Science Fiction: one universe?
Book to be edited by Nick Heffernan and Lorna Jowett.
Deadline for Abstracts - December 15, 2004
Having received preliminary interest from a publisher, we invite chapter proposals or already completed essays for a collection focusing on the range of different media within science fiction (film, television, literature, comics/ graphic novels, computer games).
Science fiction has been examined in some detail from various perspectives but rarely with a holistic view. A large number of universities offer classes in science fiction, and these classes often look at more than one of the media mentioned above. Consumers of science fiction are likely to be familiar with the genre from more than one of these media. Film, literature, television shows, comic books and computer games inform us about what science fiction is and what it can do. In this book we propose to examine science fiction across these different media in an attempt to gain a better understanding of the genre and the ways it interacts through these forms.
Some questions we envisage the volume addressing include:
* How is science fiction identified across these different media? How do they interact?
* How do fans construct the genre from the different media?
* Does the academy construct the genre from these different media or does it seek to keep them separate?
* Is there a significant disjunction between sci-fi and sf? How do issues of quality affect science fictions?
* Are the major tropes of science fiction constructed or represented differently within these different media?

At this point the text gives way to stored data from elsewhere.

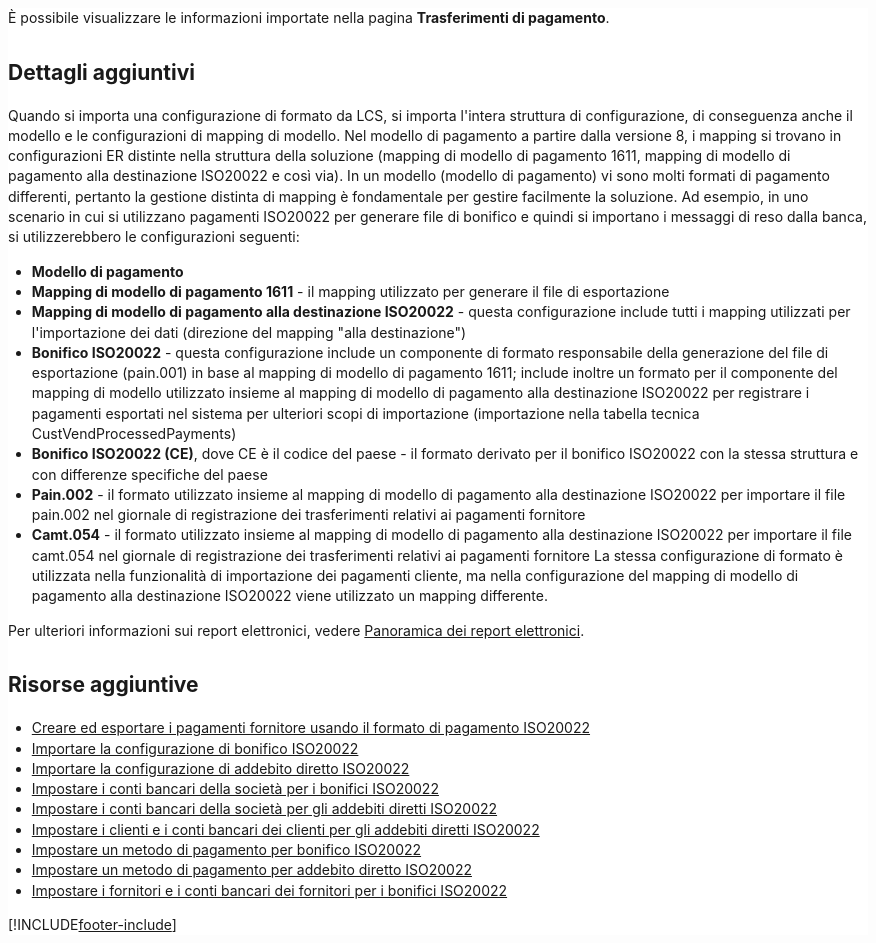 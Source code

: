 È possibile visualizzare le informazioni importate nella pagina **Trasferimenti di pagamento**. 

## <a name="additional-details"></a>Dettagli aggiuntivi

Quando si importa una configurazione di formato da LCS, si importa l'intera struttura di configurazione, di conseguenza anche il modello e le configurazioni di mapping di modello. Nel modello di pagamento a partire dalla versione 8, i mapping si trovano in configurazioni ER distinte nella struttura della soluzione (mapping di modello di pagamento 1611, mapping di modello di pagamento alla destinazione ISO20022 e così via). In un modello (modello di pagamento) vi sono molti formati di pagamento differenti, pertanto la gestione distinta di mapping è fondamentale per gestire facilmente la soluzione. Ad esempio, in uno scenario in cui si utilizzano pagamenti ISO20022 per generare file di bonifico e quindi si importano i messaggi di reso dalla banca, si utilizzerebbero le configurazioni seguenti:

 - **Modello di pagamento**
 - **Mapping di modello di pagamento 1611** - il mapping utilizzato per generare il file di esportazione
 - **Mapping di modello di pagamento alla destinazione ISO20022** - questa configurazione include tutti i mapping utilizzati per l'importazione dei dati (direzione del mapping "alla destinazione")
 - **Bonifico ISO20022** - questa configurazione include un componente di formato responsabile della generazione del file di esportazione (pain.001) in base al mapping di modello di pagamento 1611; include inoltre un formato per il componente del mapping di modello utilizzato insieme al mapping di modello di pagamento alla destinazione ISO20022 per registrare i pagamenti esportati nel sistema per ulteriori scopi di importazione (importazione nella tabella tecnica CustVendProcessedPayments)
 - **Bonifico ISO20022 (CE)**, dove CE è il codice del paese - il formato derivato per il bonifico ISO20022 con la stessa struttura e con differenze specifiche del paese
 - **Pain.002** - il formato utilizzato insieme al mapping di modello di pagamento alla destinazione ISO20022 per importare il file pain.002 nel giornale di registrazione dei trasferimenti relativi ai pagamenti fornitore
 - **Camt.054** - il formato utilizzato insieme al mapping di modello di pagamento alla destinazione ISO20022 per importare il file camt.054 nel giornale di registrazione dei trasferimenti relativi ai pagamenti fornitore La stessa configurazione di formato è utilizzata nella funzionalità di importazione dei pagamenti cliente, ma nella configurazione del mapping di modello di pagamento alla destinazione ISO20022 viene utilizzato un mapping differente.

Per ulteriori informazioni sui report elettronici, vedere [Panoramica dei report elettronici](../../fin-ops-core/dev-itpro/analytics/general-electronic-reporting.md).

## <a name="additional-resources"></a>Risorse aggiuntive
- [Creare ed esportare i pagamenti fornitore usando il formato di pagamento ISO20022](./tasks/create-export-vendor-payments-iso20022-payment-format.md)
- [Importare la configurazione di bonifico ISO20022](./tasks/import-iso20022-credit-transfer-configuration.md)
- [Importare la configurazione di addebito diretto ISO20022](./tasks/import-iso20022-direct-debit-configuration.md)
- [Impostare i conti bancari della società per i bonifici ISO20022](./tasks/set-up-company-bank-accounts-iso20022-credit-transfers.md)
- [Impostare i conti bancari della società per gli addebiti diretti ISO20022](./tasks/set-up-company-bank-accounts-iso20022-direct-debits.md)
- [Impostare i clienti e i conti bancari dei clienti per gli addebiti diretti ISO20022](./tasks/set-up-bank-accounts-iso20022-direct-debits.md)
- [Impostare un metodo di pagamento per bonifico ISO20022](./tasks/set-up-method-payment-iso20022-credit-transfer.md)
- [Impostare un metodo di pagamento per addebito diretto ISO20022](./tasks/setup-method-payment-iso20022-direct-debit.md)
- [Impostare i fornitori e i conti bancari dei fornitori per i bonifici ISO20022](./tasks/set-up-vendor-iso20022-credit-transfers.md)


[!INCLUDE[footer-include](../../includes/footer-banner.md)]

* How do thematic areas compare across different formats or genres?
* Are, for example, class, race, sexuality, or heroism, romance and science constructed similarly or differently across different formats?
* What distinguishes the treatment of such themes in closed, short narrative (stand-alone film or novel) as opposed to their treatment in serial, developing narrative (comic book, television show, series of novels)?
* How do varying emphases on narrative and/or spectacle (according to format) affect science fictions?
* What advantages and disadvantages are there in these varying formats for the messages of science fiction? Does the range of formats provide limitations or new departures?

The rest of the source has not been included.